An exact copy of each line below is needed, with no images in it.

*** Opening of Provided information ***

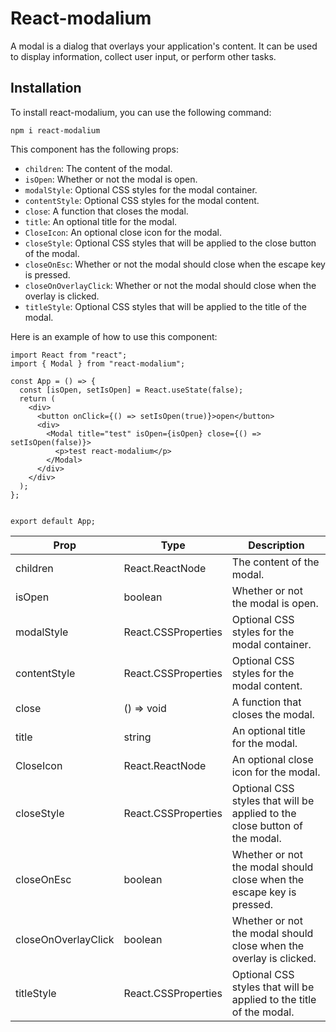 # React-modalium

A modal is a dialog that overlays your application's content. It can be used to display information, collect user input, or perform other tasks.
## Installation

To install react-modalium, you can use the following command:
```
npm i react-modalium
```
This component has the following props:

- `children`: The content of the modal.
- `isOpen`: Whether or not the modal is open.
- `modalStyle`: Optional CSS styles for the modal container.
- `contentStyle`: Optional CSS styles for the modal content.
- `close`: A function that closes the modal.
- `title`: An optional title for the modal.
- `CloseIcon`: An optional close icon for the modal.
- `closeStyle`: Optional CSS styles that will be applied to the close button of the modal.
- `closeOnEsc`: Whether or not the modal should close when the escape key is pressed.
- `closeOnOverlayClick`: Whether or not the modal should close when the overlay is clicked.
- `titleStyle`: Optional CSS styles that will be applied to the title of the modal.

Here is an example of how to use this component:

```
import React from "react";
import { Modal } from "react-modalium";

const App = () => {
  const [isOpen, setIsOpen] = React.useState(false);
  return (
    <div>
      <button onClick={() => setIsOpen(true)}>open</button>
      <div>
        <Modal title="test" isOpen={isOpen} close={() => setIsOpen(false)}>
          <p>test react-modalium</p>
        </Modal>
      </div>
    </div>
  );
};


export default App;

```


| Prop | Type | Description |
|---|---|---|
| children | React.ReactNode | The content of the modal. |
| isOpen | boolean | Whether or not the modal is open. |
| modalStyle | React.CSSProperties | Optional CSS styles for the modal container. |
| contentStyle | React.CSSProperties | Optional CSS styles for the modal content. |
| close | () => void | A function that closes the modal. |
| title | string | An optional title for the modal. |
| CloseIcon | React.ReactNode | An optional close icon for the modal. |
| closeStyle | React.CSSProperties | Optional CSS styles that will be applied to the close button of the modal. |
| closeOnEsc | boolean | Whether or not the modal should close when the escape key is pressed. |
| closeOnOverlayClick | boolean | Whether or not the modal should close when the overlay is clicked. |
| titleStyle | React.CSSProperties | Optional CSS styles that will be applied to the title of the modal. |

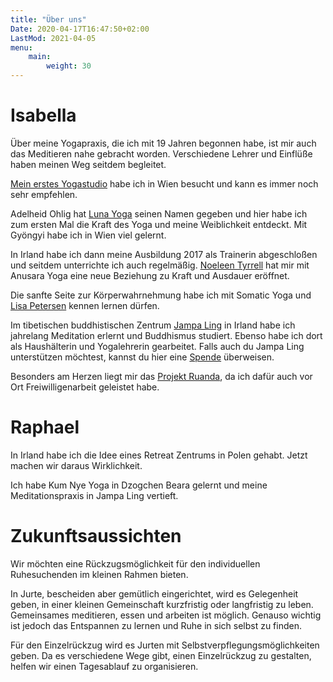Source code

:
 ```yaml
---
title: "Über uns"
Date: 2020-04-17T16:47:50+02:00
LastMod: 2021-04-05
menu:
    main:
        weight: 30
---
```


# Isabella

Über meine Yogapraxis, die ich mit 19 Jahren begonnen habe, ist mir auch das Meditieren nahe gebracht worden. Verschiedene Lehrer und Einflüße haben meinen Weg seitdem begleitet.

[Mein erstes Yogastudio](http://www.pranayoga.at) habe ich in Wien besucht und kann es immer noch sehr empfehlen.

Adelheid Ohlig hat [Luna Yoga](https://luna-yogaweg.at/) seinen Namen gegeben und hier habe ich zum ersten Mal die Kraft des Yoga und meine Weiblichkeit entdeckt. Mit Gyöngyi habe ich in Wien viel gelernt.

In Irland habe ich dann meine Ausbildung 2017 als Trainerin abgeschloßen und seitdem unterrichte ich auch regelmäßig. [Noeleen Tyrrell](https://www.ardnahoo.com/) hat mir mit Anusara Yoga eine neue Beziehung zu Kraft und Ausdauer eröffnet.

Die sanfte Seite zur Körperwahrnehmung habe ich mit Somatic Yoga und [Lisa Petersen](https://lisapetersen.yoga/) kennen lernen dürfen. 

Im tibetischen buddhistischen Zentrum [Jampa Ling](https://www.jampaling.org/) in Irland habe ich jahrelang Meditation erlernt und Buddhismus studiert. Ebenso habe ich dort als Haushälterin und Yogalehrerin gearbeitet.
Falls auch du Jampa Ling unterstützen möchtest, kannst du hier eine [Spende](https://www.jampaling.org/about-us/support-jampa-ling/) überweisen.

Besonders am Herzen liegt mir das [Projekt Ruanda](https://www.projekt-ruanda-erika-hronicek.at/), da ich dafür auch vor Ort Freiwilligenarbeit geleistet habe.

# Raphael

In Irland habe ich die Idee eines Retreat Zentrums in Polen gehabt. Jetzt machen wir daraus Wirklichkeit.

Ich habe Kum Nye Yoga in Dzogchen Beara gelernt und meine Meditationspraxis in Jampa Ling vertieft.

# Zukunftsaussichten

Wir möchten eine Rückzugsmöglichkeit für den individuellen Ruhesuchenden im kleinen Rahmen bieten.

In Jurte, bescheiden aber gemütlich eingerichtet, wird es Gelegenheit geben, in einer kleinen Gemeinschaft kurzfristig oder langfristig zu leben. Gemeinsames meditieren, essen und arbeiten ist möglich. Genauso wichtig ist jedoch das Entspannen zu lernen und Ruhe in sich selbst zu finden.

Für den Einzelrückzug wird es Jurten mit Selbstverpflegungsmöglichkeiten geben. Da es verschiedene Wege gibt, einen Einzelrückzug zu gestalten, helfen wir einen Tagesablauf zu organisieren. 

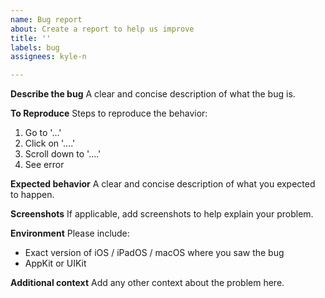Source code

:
 ```yaml
---
name: Bug report
about: Create a report to help us improve
title: ''
labels: bug
assignees: kyle-n

---
```


**Describe the bug**
A clear and concise description of what the bug is.

**To Reproduce**
Steps to reproduce the behavior:
1. Go to '...'
2. Click on '....'
3. Scroll down to '....'
4. See error

**Expected behavior**
A clear and concise description of what you expected to happen.

**Screenshots**
If applicable, add screenshots to help explain your problem.

**Environment**
Please include:
- Exact version of iOS / iPadOS / macOS where you saw the bug
- AppKit or UIKit

**Additional context**
Add any other context about the problem here.
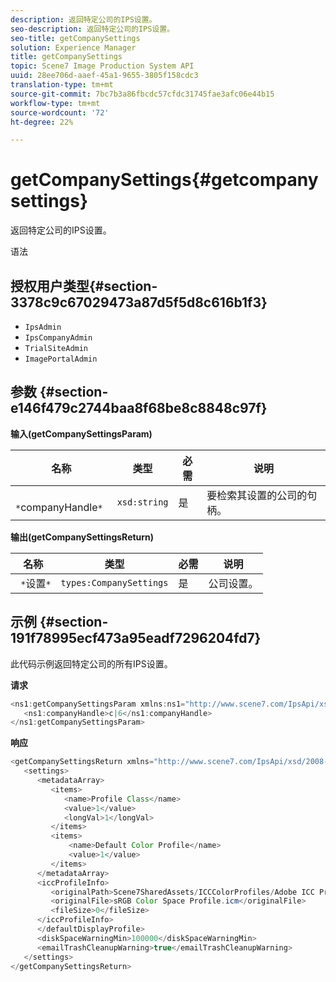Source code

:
 ```yaml
---
description: 返回特定公司的IPS设置。
seo-description: 返回特定公司的IPS设置。
seo-title: getCompanySettings
solution: Experience Manager
title: getCompanySettings
topic: Scene7 Image Production System API
uuid: 28ee706d-aaef-45a1-9655-3805f158cdc3
translation-type: tm+mt
source-git-commit: 7bc7b3a86fbcdc57cfdc31745fae3afc06e44b15
workflow-type: tm+mt
source-wordcount: '72'
ht-degree: 22%

---
```



# getCompanySettings{#getcompanysettings}

返回特定公司的IPS设置。

语法

## 授权用户类型{#section-3378c9c67029473a87d5f5d8c616b1f3}

* `IpsAdmin`
* `IpsCompanyAdmin`
* `TrialSiteAdmin`
* `ImagePortalAdmin`

## 参数 {#section-e146f479c2744baa8f68be8c8848c97f}

**输入(getCompanySettingsParam)**

| 名称 | 类型 | 必需 | 说明 |
|---|---|---|---|
| ` *`companyHandle`*` | `xsd:string` | 是 | 要检索其设置的公司的句柄。 |

**输出(getCompanySettingsReturn)**

| 名称 | 类型 | 必需 | 说明 |
|---|---|---|---|
| ` *`设置`*` | `types:CompanySettings` | 是 | 公司设置。 |

## 示例 {#section-191f78995ecf473a95eadf7296204fd7}

此代码示例返回特定公司的所有IPS设置。

**请求**

```java
<ns1:getCompanySettingsParam xmlns:ns1="http://www.scene7.com/IpsApi/xsd/2008-01-15">
   <ns1:companyHandle>c|6</ns1:companyHandle>
</ns1:getCompanySettingsParam>
```

**响应**

```java
<getCompanySettingsReturn xmlns="http://www.scene7.com/IpsApi/xsd/2008-01-15">
   <settings>
      <metadataArray>
         <items>
            <name>Profile Class</name>
            <value>1</value>
            <longVal>1</longVal>
         </items>
         <items>
             <name>Default Color Profile</name>
             <value>1</value>
         </items>
      </metadataArray>
      <iccProfileInfo>
         <originalPath>Scene7SharedAssets/ICCColorProfiles/Adobe ICC Profiles/RGB Profiles/</originalPath>
         <originalFile>sRGB Color Space Profile.icm</originalFile>
         <fileSize>0</fileSize>
      </iccProfileInfo>
      </defaultDisplayProfile>
      <diskSpaceWarningMin>100000</diskSpaceWarningMin>
      <emailTrashCleanupWarning>true</emailTrashCleanupWarning>
   </settings>
</getCompanySettingsReturn>
```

*** Close of Provided information ***

● Completed exercise:
 # React-modalium

A modal is a dialog that overlays your application's content. It can be used to display information, collect user input, or perform other tasks.
## Installation

To install react-modalium, you can use the following command:
```
npm i react-modalium
```
This component has the following props:

- `children`: The content of the modal.
- `isOpen`: Whether or not the modal is open.
- `modalStyle`: Optional CSS styles for the modal container.
- `contentStyle`: Optional CSS styles for the modal content.
- `close`: A function that closes the modal.
- `title`: An optional title for the modal.
- `CloseIcon`: An optional close icon for the modal.
- `closeStyle`: Optional CSS styles that will be applied to the close button of the modal.
- `closeOnEsc`: Whether or not the modal should close when the escape key is pressed.
- `closeOnOverlayClick`: Whether or not the modal should close when the overlay is clicked.
- `titleStyle`: Optional CSS styles that will be applied to the title of the modal.

Here is an example of how to use this component:

```
import React from "react";
import { Modal } from "react-modalium";

const App = () => {
  const [isOpen, setIsOpen] = React.useState(false);
  return (
    <div>
      <button onClick={() => setIsOpen(true)}>open</button>
      <div>
        <Modal title="test" isOpen={isOpen} close={() => setIsOpen(false)}>
          <p>test react-modalium</p>
        </Modal>
      </div>
    </div>
  );
};


export default App;

```


| Prop | Type | Description |
|---|---|---|
| children | React.ReactNode | The content of the modal. |
| isOpen | boolean | Whether or not the modal is open. |
| modalStyle | React.CSSProperties | Optional CSS styles for the modal container. |
| contentStyle | React.CSSProperties | Optional CSS styles for the modal content. |
| close | () => void | A function that closes the modal. |
| title | string | An optional title for the modal. |
| CloseIcon | React.ReactNode | An optional close icon for the modal. |
| closeStyle | React.CSSProperties | Optional CSS styles that will be applied to the close button of the modal. |
| closeOnEsc | boolean | Whether or not the modal should close when the escape key is pressed. |
| closeOnOverlayClick | boolean | Whether or not the modal should close when the overlay is clicked. |
| titleStyle | React.CSSProperties | Optional CSS styles that will be applied to the title of the modal. |

Source code

:
 ```yaml
---
title: "Über uns"
Date: 2020-04-17T16:47:50+02:00
LastMod: 2021-04-05
menu:
    main:
        weight: 30
---
```


# Isabella

Über meine Yogapraxis, die ich mit 19 Jahren begonnen habe, ist mir auch das Meditieren nahe gebracht worden. Verschiedene Lehrer und Einflüße haben meinen Weg seitdem begleitet.

[Mein erstes Yogastudio](http://www.pranayoga.at) habe ich in Wien besucht und kann es immer noch sehr empfehlen.

Adelheid Ohlig hat [Luna Yoga](https://luna-yogaweg.at/) seinen Namen gegeben und hier habe ich zum ersten Mal die Kraft des Yoga und meine Weiblichkeit entdeckt. Mit Gyöngyi habe ich in Wien viel gelernt.

In Irland habe ich dann meine Ausbildung 2017 als Trainerin abgeschloßen und seitdem unterrichte ich auch regelmäßig. [Noeleen Tyrrell](https://www.ardnahoo.com/) hat mir mit Anusara Yoga eine neue Beziehung zu Kraft und Ausdauer eröffnet.

Die sanfte Seite zur Körperwahrnehmung habe ich mit Somatic Yoga und [Lisa Petersen](https://lisapetersen.yoga/) kennen lernen dürfen. 

Im tibetischen buddhistischen Zentrum [Jampa Ling](https://www.jampaling.org/) in Irland habe ich jahrelang Meditation erlernt und Buddhismus studiert. Ebenso habe ich dort als Haushälterin und Yogalehrerin gearbeitet.
Falls auch du Jampa Ling unterstützen möchtest, kannst du hier eine [Spende](https://www.jampaling.org/about-us/support-jampa-ling/) überweisen.

Besonders am Herzen liegt mir das [Projekt Ruanda](https://www.projekt-ruanda-erika-hronicek.at/), da ich dafür auch vor Ort Freiwilligenarbeit geleistet habe.

# Raphael

In Irland habe ich die Idee eines Retreat Zentrums in Polen gehabt. Jetzt machen wir daraus Wirklichkeit.

Ich habe Kum Nye Yoga in Dzogchen Beara gelernt und meine Meditationspraxis in Jampa Ling vertieft.

# Zukunftsaussichten

Wir möchten eine Rückzugsmöglichkeit für den individuellen Ruhesuchenden im kleinen Rahmen bieten.

In Jurte, bescheiden aber gemütlich eingerichtet, wird es Gelegenheit geben, in einer kleinen Gemeinschaft kurzfristig oder langfristig zu leben. Gemeinsames meditieren, essen und arbeiten ist möglich. Genauso wichtig ist jedoch das Entspannen zu lernen und Ruhe in sich selbst zu finden.

Für den Einzelrückzug wird es Jurten mit Selbstverpflegungsmöglichkeiten geben. Da es verschiedene Wege gibt, einen Einzelrückzug zu gestalten, helfen wir einen Tagesablauf zu organisieren. 

Source code

:
 ```yaml
---
name: Bug report
about: Create a report to help us improve
title: ''
labels: bug
assignees: kyle-n

---
```


**Describe the bug**
A clear and concise description of what the bug is.

**To Reproduce**
Steps to reproduce the behavior:
1. Go to '...'
2. Click on '....'
3. Scroll down to '....'
4. See error

**Expected behavior**
A clear and concise description of what you expected to happen.

**Screenshots**
If applicable, add screenshots to help explain your problem.

**Environment**
Please include:
- Exact version of iOS / iPadOS / macOS where you saw the bug
- AppKit or UIKit

**Additional context**
Add any other context about the problem here.
Source code

:
 ```yaml
---
description: 返回特定公司的IPS设置。
seo-description: 返回特定公司的IPS设置。
seo-title: getCompanySettings
solution: Experience Manager
title: getCompanySettings
topic: Scene7 Image Production System API
uuid: 28ee706d-aaef-45a1-9655-3805f158cdc3
translation-type: tm+mt
source-git-commit: 7bc7b3a86fbcdc57cfdc31745fae3afc06e44b15
workflow-type: tm+mt
source-wordcount: '72'
ht-degree: 22%

---
```



# getCompanySettings{#getcompanysettings}

返回特定公司的IPS设置。

语法

## 授权用户类型{#section-3378c9c67029473a87d5f5d8c616b1f3}

* `IpsAdmin`
* `IpsCompanyAdmin`
* `TrialSiteAdmin`
* `ImagePortalAdmin`

## 参数 {#section-e146f479c2744baa8f68be8c8848c97f}

**输入(getCompanySettingsParam)**

| 名称 | 类型 | 必需 | 说明 |
|---|---|---|---|
| ` *`companyHandle`*` | `xsd:string` | 是 | 要检索其设置的公司的句柄。 |

**输出(getCompanySettingsReturn)**

| 名称 | 类型 | 必需 | 说明 |
|---|---|---|---|
| ` *`设置`*` | `types:CompanySettings` | 是 | 公司设置。 |

## 示例 {#section-191f78995ecf473a95eadf7296204fd7}

此代码示例返回特定公司的所有IPS设置。

**请求**

```java
<ns1:getCompanySettingsParam xmlns:ns1="http://www.scene7.com/IpsApi/xsd/2008-01-15">
   <ns1:companyHandle>c|6</ns1:companyHandle>
</ns1:getCompanySettingsParam>
```

**响应**

```java
<getCompanySettingsReturn xmlns="http://www.scene7.com/IpsApi/xsd/2008-01-15">
   <settings>
      <metadataArray>
         <items>
            <name>Profile Class</name>
            <value>1</value>
            <longVal>1</longVal>
         </items>
         <items>
             <name>Default Color Profile</name>
             <value>1</value>
         </items>
      </metadataArray>
      <iccProfileInfo>
         <originalPath>Scene7SharedAssets/ICCColorProfiles/Adobe ICC Profiles/RGB Profiles/</originalPath>
         <originalFile>sRGB Color Space Profile.icm</originalFile>
         <fileSize>0</fileSize>
      </iccProfileInfo>
      </defaultDisplayProfile>
      <diskSpaceWarningMin>100000</diskSpaceWarningMin>
      <emailTrashCleanupWarning>true</emailTrashCleanupWarning>
   </settings>
</getCompanySettingsReturn>
```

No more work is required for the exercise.